Entries taken from a collection:
☆ ☆ ☆

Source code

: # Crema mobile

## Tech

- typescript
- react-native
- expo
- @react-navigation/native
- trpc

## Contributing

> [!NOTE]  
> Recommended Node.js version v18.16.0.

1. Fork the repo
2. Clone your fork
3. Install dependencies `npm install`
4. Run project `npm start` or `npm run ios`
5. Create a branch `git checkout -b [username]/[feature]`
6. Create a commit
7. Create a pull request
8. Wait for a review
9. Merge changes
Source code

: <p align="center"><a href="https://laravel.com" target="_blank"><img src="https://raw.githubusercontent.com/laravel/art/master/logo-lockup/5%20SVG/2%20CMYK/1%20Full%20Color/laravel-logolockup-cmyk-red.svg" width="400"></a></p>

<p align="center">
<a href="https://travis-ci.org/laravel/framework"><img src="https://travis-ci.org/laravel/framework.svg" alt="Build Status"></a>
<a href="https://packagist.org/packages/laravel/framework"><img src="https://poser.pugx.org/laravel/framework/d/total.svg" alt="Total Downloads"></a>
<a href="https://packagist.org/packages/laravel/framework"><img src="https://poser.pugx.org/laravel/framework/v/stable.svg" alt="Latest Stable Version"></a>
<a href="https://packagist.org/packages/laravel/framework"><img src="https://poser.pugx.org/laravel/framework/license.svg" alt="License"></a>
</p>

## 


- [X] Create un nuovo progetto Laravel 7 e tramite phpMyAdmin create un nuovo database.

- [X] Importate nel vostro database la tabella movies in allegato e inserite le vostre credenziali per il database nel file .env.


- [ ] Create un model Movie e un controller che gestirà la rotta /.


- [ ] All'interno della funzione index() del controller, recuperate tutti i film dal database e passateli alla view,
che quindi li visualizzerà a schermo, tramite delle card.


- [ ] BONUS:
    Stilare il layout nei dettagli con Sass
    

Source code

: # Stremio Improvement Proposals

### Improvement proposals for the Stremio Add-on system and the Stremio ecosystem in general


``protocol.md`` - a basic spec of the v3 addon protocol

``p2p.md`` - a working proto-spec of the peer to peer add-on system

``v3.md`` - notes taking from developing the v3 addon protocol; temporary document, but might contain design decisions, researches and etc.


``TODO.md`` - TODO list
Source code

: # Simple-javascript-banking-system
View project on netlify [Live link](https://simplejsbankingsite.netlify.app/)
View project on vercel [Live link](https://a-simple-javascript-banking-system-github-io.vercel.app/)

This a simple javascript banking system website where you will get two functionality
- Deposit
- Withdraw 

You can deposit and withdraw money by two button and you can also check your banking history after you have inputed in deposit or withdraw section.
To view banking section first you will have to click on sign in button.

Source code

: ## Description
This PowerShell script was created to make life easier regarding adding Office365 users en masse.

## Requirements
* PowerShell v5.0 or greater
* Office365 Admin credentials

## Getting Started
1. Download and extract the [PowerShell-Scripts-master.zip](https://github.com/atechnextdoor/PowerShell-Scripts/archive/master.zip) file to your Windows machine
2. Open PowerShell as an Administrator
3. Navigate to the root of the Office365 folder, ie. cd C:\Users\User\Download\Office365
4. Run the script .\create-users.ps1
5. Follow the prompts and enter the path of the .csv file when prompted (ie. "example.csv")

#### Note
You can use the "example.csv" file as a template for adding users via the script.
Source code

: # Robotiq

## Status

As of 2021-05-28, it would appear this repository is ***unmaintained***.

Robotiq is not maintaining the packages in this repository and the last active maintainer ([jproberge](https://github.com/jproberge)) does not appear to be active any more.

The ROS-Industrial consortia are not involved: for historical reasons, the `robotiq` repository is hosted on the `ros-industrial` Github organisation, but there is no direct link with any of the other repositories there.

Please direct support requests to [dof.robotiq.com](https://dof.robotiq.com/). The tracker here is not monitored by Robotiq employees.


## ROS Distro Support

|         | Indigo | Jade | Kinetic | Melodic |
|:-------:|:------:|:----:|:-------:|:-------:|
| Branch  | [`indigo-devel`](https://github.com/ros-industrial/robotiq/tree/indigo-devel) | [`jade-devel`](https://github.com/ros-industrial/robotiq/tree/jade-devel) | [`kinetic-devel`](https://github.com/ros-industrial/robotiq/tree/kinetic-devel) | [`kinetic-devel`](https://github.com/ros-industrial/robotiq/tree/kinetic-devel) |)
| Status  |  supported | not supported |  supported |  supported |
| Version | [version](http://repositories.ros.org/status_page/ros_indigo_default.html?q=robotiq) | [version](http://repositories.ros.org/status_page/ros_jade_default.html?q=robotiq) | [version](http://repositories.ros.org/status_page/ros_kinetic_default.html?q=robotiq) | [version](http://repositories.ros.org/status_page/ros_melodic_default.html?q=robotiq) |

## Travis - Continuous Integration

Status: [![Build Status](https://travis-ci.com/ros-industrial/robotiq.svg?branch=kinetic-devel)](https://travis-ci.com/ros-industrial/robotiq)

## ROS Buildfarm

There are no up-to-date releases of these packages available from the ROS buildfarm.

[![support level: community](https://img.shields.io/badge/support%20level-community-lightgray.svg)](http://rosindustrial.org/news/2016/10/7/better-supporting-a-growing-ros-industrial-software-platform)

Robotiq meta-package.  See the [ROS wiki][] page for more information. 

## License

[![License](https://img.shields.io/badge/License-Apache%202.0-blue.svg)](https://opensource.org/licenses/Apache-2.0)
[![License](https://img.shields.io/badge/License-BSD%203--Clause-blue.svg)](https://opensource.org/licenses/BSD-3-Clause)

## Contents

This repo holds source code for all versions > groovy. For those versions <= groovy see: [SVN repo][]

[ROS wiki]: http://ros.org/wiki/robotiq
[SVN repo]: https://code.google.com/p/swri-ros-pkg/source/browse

☆ ☆ ☆

Problem:
Every line above that contains the word "Live" should be reported.

Task solution:
View project on netlify [Live link](https://simplejsbankingsite.netlify.app/)
View project on vercel [Live link](https://a-simple-javascript-banking-system-github-io.vercel.app/)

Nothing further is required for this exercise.